Dale Steyn announces his white-ball comeback with a famous song reference
The 35-year-old will be retracing his steps back into the format after a two-year long hiatus.
Published - Sep 15, 2018 9:20 pm | Updated - Sep 15, 2018 9:35 pm
One of the most talented pacers of modern times, Dale Steyn recently gave his fans something to cheer about. In a witty tweet, Steyn chose to announce his comeback to white-ball cricket while quoting from a famous song. The 35-year-old will be retracing his steps back into the format after a two-year long hiatus.
Although Steyn played his last ODI back in 2016, the news of his comeback comes as a relief for both his fans and the South African squad, who’d value some experience in case Faf du Plessis is unable to recover from his shoulder injury fully in the near future. Steyn will be seen with the white ball in his national side’s upcoming tour against Zimbabwe.
Steyn quotes ‘Simon and Garfunkel’ to announce his comeback
He will take the field against Zimbabwe in the ODI series scheduled to take place later this month. The revered pacer chose to break this news to his fans in a witty manner as he quoted from the famous song ‘The Sound of Silence’ by Simon and Garfunkel. He posted “Hello white ball my old friend… I’ve come to play with you again.” on his official Twitter handle, sending his followers into a tizzy.
The Protean pace genius is reportedly pushing for a spot in the South African squad for World Cup 2019 and hence, being selected for the Zimbabwe tour is only one step ahead in that direction. To his advantage, Steyn has a formidable record when it comes to the ODI format. In 115 innings, the 35-year-old has picked up 180 wickets with an impressive economy of 4.94 and has 3 five-wicket hauls to his credit.

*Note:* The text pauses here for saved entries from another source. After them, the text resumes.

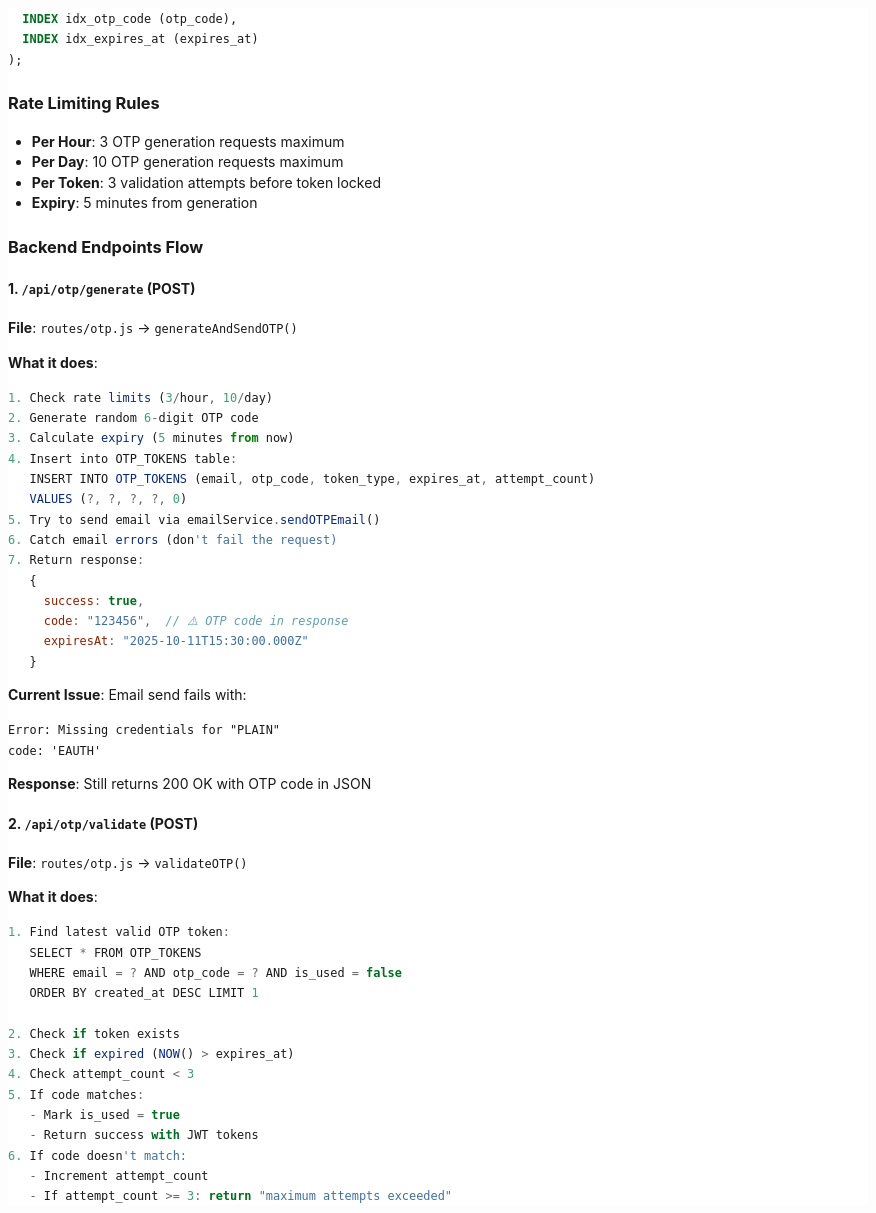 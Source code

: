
 ```sql
  INDEX idx_otp_code (otp_code),
  INDEX idx_expires_at (expires_at)
);
```

### Rate Limiting Rules
- **Per Hour**: 3 OTP generation requests maximum
- **Per Day**: 10 OTP generation requests maximum
- **Per Token**: 3 validation attempts before token locked
- **Expiry**: 5 minutes from generation

### Backend Endpoints Flow

#### 1. `/api/otp/generate` (POST)
**File**: `routes/otp.js` → `generateAndSendOTP()`

**What it does**:
```javascript
1. Check rate limits (3/hour, 10/day)
2. Generate random 6-digit OTP code
3. Calculate expiry (5 minutes from now)
4. Insert into OTP_TOKENS table:
   INSERT INTO OTP_TOKENS (email, otp_code, token_type, expires_at, attempt_count)
   VALUES (?, ?, ?, ?, 0)
5. Try to send email via emailService.sendOTPEmail()
6. Catch email errors (don't fail the request)
7. Return response:
   {
     success: true,
     code: "123456",  // ⚠️ OTP code in response
     expiresAt: "2025-10-11T15:30:00.000Z"
   }
```

**Current Issue**: Email send fails with:
```
Error: Missing credentials for "PLAIN"
code: 'EAUTH'
```

**Response**: Still returns 200 OK with OTP code in JSON

#### 2. `/api/otp/validate` (POST)
**File**: `routes/otp.js` → `validateOTP()`

**What it does**:
```javascript
1. Find latest valid OTP token:
   SELECT * FROM OTP_TOKENS 
   WHERE email = ? AND otp_code = ? AND is_used = false
   ORDER BY created_at DESC LIMIT 1

2. Check if token exists
3. Check if expired (NOW() > expires_at)
4. Check attempt_count < 3
5. If code matches:
   - Mark is_used = true
   - Return success with JWT tokens
6. If code doesn't match:
   - Increment attempt_count
   - If attempt_count >= 3: return "maximum attempts exceeded"
```
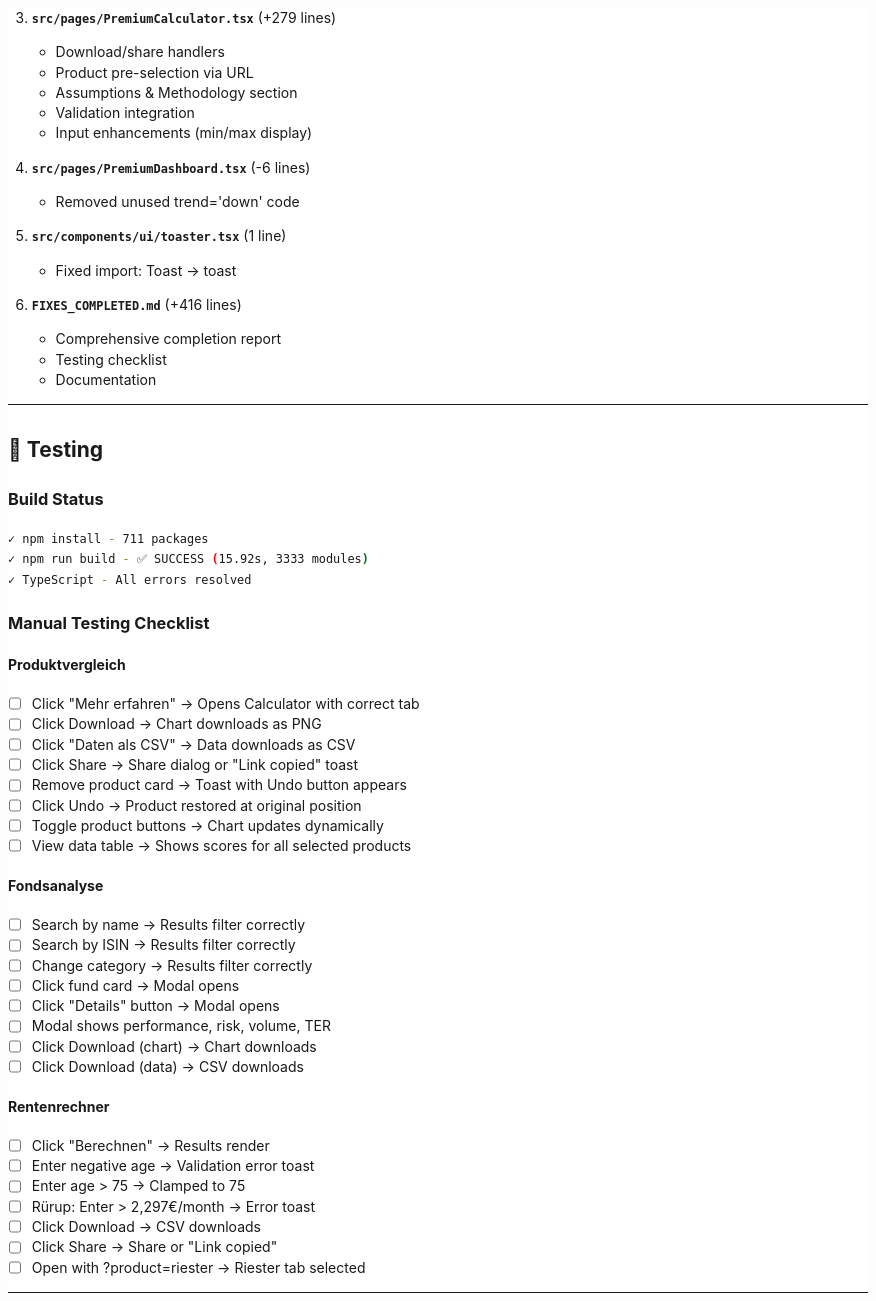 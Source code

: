 3. **`src/pages/PremiumCalculator.tsx`** (+279 lines)
   - Download/share handlers
   - Product pre-selection via URL
   - Assumptions & Methodology section
   - Validation integration
   - Input enhancements (min/max display)

4. **`src/pages/PremiumDashboard.tsx`** (-6 lines)
   - Removed unused trend='down' code

5. **`src/components/ui/toaster.tsx`** (1 line)
   - Fixed import: Toast → toast

6. **`FIXES_COMPLETED.md`** (+416 lines)
   - Comprehensive completion report
   - Testing checklist
   - Documentation

---

## 🧪 Testing

### **Build Status**
```bash
✓ npm install - 711 packages
✓ npm run build - ✅ SUCCESS (15.92s, 3333 modules)
✓ TypeScript - All errors resolved
```

### **Manual Testing Checklist**

#### **Produktvergleich**
- [ ] Click "Mehr erfahren" → Opens Calculator with correct tab
- [ ] Click Download → Chart downloads as PNG
- [ ] Click "Daten als CSV" → Data downloads as CSV
- [ ] Click Share → Share dialog or "Link copied" toast
- [ ] Remove product card → Toast with Undo button appears
- [ ] Click Undo → Product restored at original position
- [ ] Toggle product buttons → Chart updates dynamically
- [ ] View data table → Shows scores for all selected products

#### **Fondsanalyse**
- [ ] Search by name → Results filter correctly
- [ ] Search by ISIN → Results filter correctly
- [ ] Change category → Results filter correctly
- [ ] Click fund card → Modal opens
- [ ] Click "Details" button → Modal opens
- [ ] Modal shows performance, risk, volume, TER
- [ ] Click Download (chart) → Chart downloads
- [ ] Click Download (data) → CSV downloads

#### **Rentenrechner**
- [ ] Click "Berechnen" → Results render
- [ ] Enter negative age → Validation error toast
- [ ] Enter age > 75 → Clamped to 75
- [ ] Rürup: Enter > 2,297€/month → Error toast
- [ ] Click Download → CSV downloads
- [ ] Click Share → Share or "Link copied"
- [ ] Open with ?product=riester → Riester tab selected

---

Here’s what Dale Steyn posted:
Hello white ball my old friend…
I’ve come to play with you again 😉🏏
— Dale Steyn (@DaleSteyn62) September 14, 2018
Recently, English pacer James Anderson showered praise on Steyn and ranked him above himself. “I’ve spent most of my life watching fast bowlers – initially as a kid on TV and later in the flesh when I started playing top-level cricket. Even now, on a day off, I’ll sit at home with the cricket on TV analyzing the quick boys and trying to learn. How are they gripping the ball? What are they thinking? Why did they bowl a bouncer or yorker or slower ball? I don’t think I’ll ever stop being fascinated. Of the modern era, I’d happily tip my hat towards Dale Steyn. With his express pace, control, and swing, he’s better than me, too,” said Anderson.